■ **WHAT YOU HAVE TO DO**:
In the entries below, find every line with the string "small" and copy it.
(DATA IN THIS EXERCISE begins)
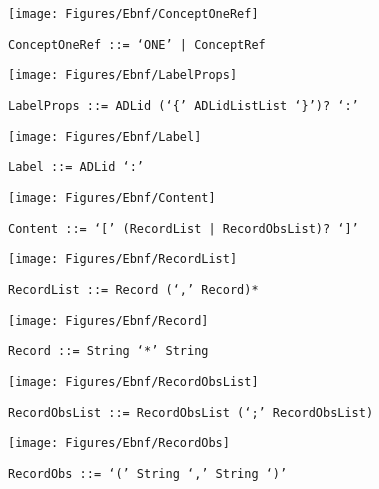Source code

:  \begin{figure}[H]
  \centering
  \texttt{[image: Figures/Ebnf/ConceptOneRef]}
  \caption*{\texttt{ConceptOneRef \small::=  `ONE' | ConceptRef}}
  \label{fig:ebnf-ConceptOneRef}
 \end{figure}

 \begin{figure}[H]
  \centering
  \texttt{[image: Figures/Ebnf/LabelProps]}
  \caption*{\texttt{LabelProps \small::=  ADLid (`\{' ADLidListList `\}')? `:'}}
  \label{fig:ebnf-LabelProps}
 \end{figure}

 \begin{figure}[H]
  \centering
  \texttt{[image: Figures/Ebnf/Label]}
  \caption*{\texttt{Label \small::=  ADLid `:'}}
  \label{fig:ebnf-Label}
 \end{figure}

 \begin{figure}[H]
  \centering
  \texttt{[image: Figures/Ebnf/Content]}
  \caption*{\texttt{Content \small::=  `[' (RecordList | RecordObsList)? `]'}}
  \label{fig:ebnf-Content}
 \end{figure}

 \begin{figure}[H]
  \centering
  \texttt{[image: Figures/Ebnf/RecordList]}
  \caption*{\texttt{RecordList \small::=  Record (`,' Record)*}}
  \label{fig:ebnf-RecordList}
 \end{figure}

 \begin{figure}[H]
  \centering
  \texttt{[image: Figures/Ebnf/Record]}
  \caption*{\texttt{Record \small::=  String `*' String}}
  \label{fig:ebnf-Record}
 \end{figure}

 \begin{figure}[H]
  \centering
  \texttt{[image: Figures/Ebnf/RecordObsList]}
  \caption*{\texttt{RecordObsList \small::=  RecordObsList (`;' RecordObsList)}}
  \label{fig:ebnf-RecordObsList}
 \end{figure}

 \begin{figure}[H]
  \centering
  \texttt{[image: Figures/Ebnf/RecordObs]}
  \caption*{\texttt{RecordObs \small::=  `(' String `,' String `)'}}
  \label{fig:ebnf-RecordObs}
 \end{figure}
(DATA IN THIS EXERCISE ends)
■ **OUTPUT OF THE EXERCISE**:
  \caption*{\texttt{ConceptOneRef \small::=  `ONE' | ConceptRef}}
  \caption*{\texttt{LabelProps \small::=  ADLid (`\{' ADLidListList `\}')? `:'}}
  \caption*{\texttt{Label \small::=  ADLid `:'}}
  \caption*{\texttt{Content \small::=  `[' (RecordList | RecordObsList)? `]'}}
  \caption*{\texttt{RecordList \small::=  Record (`,' Record)*}}
  \caption*{\texttt{Record \small::=  String `*' String}}
  \caption*{\texttt{RecordObsList \small::=  RecordObsList (`;' RecordObsList)}}
  \caption*{\texttt{RecordObs \small::=  `(' String `,' String `)'}}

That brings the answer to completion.